A newer dataset was just released which is called FSS-1000 [2]. It has 1000 object classes with pixel-wise segmentation masks. The dataset contains various objects outside PASCAL VOC which makes it even more interesting to experiment with.

Previous Work on FSS

The first attempt to few-shot segmentation was OSLSM [3] which proposed the PASCAL-5i setup and compared their proposed method against different baselines.

Baselines

OSLSM [3] introduced 3 baselines:

Finetuning: simply finetuning the final layers using the support set.
Siamese: trained a siamese network for performing pixel verification similar to [4] but on the pixel level, then during inference each pixel is labelled based on the nearest neighbour.
Base Classifiers: they pretrain FCN32s[5] on 16 classes (15 classes outside the fold + background). Then use the features to train simple classifiers which were logistic regression and nearest neighbour.

Parameter Prediction

OSLSM (One-shot Learning for Semantic Segmentation) [3] proposed a 2-branch method where one branch predicts the segmentation parameters based on the image-label pair of the support set as input. The other branch then learns the segmentation for the query using the predicted parameters as the following figure. The model is meta-trained on PASCAL-5i training data with 15 classes. In case you're wondering what the term meta-training means it means that we sample from the training data both support set (few labelled samples as training data) and query image (to test on). Then train on the support set and query image as input to simulate the few-shot setting. In case you're interested to learn more about meta-learning check this ICML tutorial

Conditional FCN

Co-FCN (Conditional FCN) [6] proposed a two-branch method as well with the second branch acting as a conditioning branch.
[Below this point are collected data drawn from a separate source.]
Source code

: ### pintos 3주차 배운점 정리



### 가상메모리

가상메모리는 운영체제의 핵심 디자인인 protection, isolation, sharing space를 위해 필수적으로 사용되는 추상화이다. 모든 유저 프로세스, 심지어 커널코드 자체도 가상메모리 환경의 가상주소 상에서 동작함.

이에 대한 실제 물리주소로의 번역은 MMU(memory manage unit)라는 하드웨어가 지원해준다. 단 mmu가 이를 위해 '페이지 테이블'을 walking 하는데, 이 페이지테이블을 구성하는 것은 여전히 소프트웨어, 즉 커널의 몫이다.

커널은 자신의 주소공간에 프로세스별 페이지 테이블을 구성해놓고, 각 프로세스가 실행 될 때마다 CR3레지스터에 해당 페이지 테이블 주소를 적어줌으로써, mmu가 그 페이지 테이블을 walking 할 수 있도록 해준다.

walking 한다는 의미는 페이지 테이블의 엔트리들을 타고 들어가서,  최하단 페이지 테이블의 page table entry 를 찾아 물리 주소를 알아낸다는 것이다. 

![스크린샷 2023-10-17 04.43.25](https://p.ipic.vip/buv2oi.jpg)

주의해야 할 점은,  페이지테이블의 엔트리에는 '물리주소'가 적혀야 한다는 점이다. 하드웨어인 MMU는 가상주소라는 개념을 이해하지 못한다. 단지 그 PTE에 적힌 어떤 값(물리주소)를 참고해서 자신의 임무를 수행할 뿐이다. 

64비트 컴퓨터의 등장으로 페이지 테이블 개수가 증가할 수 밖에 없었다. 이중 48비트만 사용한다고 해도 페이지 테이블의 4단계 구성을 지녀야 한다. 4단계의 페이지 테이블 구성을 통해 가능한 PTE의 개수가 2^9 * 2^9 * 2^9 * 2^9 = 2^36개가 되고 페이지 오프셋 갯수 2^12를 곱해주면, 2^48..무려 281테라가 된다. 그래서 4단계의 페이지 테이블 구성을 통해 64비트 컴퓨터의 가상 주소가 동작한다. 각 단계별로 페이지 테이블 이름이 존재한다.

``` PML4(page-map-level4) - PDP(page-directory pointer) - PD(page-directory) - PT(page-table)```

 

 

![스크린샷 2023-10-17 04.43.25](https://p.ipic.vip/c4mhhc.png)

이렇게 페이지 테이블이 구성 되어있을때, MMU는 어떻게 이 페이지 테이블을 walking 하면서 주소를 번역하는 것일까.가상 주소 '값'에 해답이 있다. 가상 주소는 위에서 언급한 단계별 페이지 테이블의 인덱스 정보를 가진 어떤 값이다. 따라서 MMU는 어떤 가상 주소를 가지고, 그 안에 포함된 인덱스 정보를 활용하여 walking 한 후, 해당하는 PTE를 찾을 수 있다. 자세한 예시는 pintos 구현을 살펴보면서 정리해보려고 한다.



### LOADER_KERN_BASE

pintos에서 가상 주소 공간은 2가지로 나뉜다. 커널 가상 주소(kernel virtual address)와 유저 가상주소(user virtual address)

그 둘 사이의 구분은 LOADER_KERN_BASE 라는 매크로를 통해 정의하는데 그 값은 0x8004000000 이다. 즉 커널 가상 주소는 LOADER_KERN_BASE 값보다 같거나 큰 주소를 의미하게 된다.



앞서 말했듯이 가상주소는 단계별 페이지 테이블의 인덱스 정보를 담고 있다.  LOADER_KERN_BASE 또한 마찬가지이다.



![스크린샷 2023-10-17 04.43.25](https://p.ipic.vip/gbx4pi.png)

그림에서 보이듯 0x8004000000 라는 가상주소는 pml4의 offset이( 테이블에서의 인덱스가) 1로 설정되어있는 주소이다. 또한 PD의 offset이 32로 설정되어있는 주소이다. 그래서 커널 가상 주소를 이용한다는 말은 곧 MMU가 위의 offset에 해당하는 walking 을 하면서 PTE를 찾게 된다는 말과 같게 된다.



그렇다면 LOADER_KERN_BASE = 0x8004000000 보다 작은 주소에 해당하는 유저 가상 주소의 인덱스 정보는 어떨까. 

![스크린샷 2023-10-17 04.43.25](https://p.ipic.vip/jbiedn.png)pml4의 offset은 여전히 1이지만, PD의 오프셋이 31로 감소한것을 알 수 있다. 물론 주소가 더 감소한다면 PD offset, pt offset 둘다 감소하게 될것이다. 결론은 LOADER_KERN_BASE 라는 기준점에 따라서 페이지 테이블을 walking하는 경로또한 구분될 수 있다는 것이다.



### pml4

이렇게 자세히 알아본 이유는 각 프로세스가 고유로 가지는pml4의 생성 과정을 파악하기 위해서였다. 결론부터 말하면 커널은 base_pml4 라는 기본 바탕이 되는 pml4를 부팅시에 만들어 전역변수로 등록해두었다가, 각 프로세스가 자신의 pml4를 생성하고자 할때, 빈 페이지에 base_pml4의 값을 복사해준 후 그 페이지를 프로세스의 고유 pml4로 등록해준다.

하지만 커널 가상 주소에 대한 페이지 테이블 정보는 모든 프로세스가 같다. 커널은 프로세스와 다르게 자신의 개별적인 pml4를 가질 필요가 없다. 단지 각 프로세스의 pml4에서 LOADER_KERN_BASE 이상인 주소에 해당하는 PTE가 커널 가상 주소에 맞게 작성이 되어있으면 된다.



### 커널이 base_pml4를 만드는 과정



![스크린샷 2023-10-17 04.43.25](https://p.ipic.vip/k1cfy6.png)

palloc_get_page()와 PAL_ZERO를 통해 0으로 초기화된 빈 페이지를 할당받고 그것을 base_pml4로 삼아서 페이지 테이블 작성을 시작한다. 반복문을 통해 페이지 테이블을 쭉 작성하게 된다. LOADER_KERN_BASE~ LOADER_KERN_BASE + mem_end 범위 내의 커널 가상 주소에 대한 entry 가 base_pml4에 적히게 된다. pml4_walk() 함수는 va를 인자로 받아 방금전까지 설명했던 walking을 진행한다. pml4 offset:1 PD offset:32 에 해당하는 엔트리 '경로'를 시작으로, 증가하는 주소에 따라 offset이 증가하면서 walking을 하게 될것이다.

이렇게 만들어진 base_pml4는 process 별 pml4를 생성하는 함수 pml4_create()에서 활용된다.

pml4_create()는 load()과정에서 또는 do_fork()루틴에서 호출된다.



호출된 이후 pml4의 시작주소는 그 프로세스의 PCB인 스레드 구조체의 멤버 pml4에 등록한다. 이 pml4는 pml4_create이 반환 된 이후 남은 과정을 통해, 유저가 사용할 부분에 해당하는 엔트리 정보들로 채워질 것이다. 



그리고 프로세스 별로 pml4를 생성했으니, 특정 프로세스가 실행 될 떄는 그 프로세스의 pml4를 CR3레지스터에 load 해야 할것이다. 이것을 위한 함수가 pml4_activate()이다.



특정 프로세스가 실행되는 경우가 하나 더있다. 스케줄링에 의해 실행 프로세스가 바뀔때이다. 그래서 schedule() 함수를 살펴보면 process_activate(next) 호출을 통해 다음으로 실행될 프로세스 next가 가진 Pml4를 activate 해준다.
Unlike OSLSM it concatenates with the annotations to the features instead of the input image. It is mainly designed to work with sparse annotations, and they consider (K,P)-shot learning setting where P is the number of pixels annotated. They consider the tasks as a binary (Fg-Bg) segmentation problem which is 1-way segmentation.

The conditioning branch tries to extract a task representation from the sparsely annotated support set using a task representation encoder. The encoder relies on extracting visual features of the support set image, then maps sparse annotations to masks in the feature space and performs elementwise multiplication. The annotations to mask mapping is performed by interpolation. Finally it performs average pooling. The segmentation branch then concatenates the output task representation after being spatially tiled and the visual features of the query image to infer the segmentation. The overal model is meta-trained on PASCAL-5i.

Prototype Learning

PL+Seg [7] inspires from the work or ptotypical networks [8], it uses a two-branch method as well where the second branch is responsible for learning prototypes as in the following figure.

Class Agnostic Segmentation

CANet [9] is a new approach just recently got published in CVPR 2019, it mainly relies on two modules the dense comparison module (DCM) and the iterative optimization module (IOM). The DCM module uses masked average pooling over the support set to extract the embeddings corresponding to the support set novel object then concatenates it with the query image features.
The DCM output is further refined using the IOM module which takes: (a) the features from the DCM, and (b) the predicted mask from the previous iteration. The initial iteration takes the DCM output directly. It incorporates the predicted mask in a residual form following this equation:

\[M_t = x + F(x, y_{t-1})\]

Where \(x\) is the output features, \(y_{t-1}\) is the predicted mask from lasst iteration, \(M_t\) is output from residual block.

Learning from my Mistakes

I did a lot of mistakes for preparing that setup previously so I thought to share my previous mistakes to help others not to go through them.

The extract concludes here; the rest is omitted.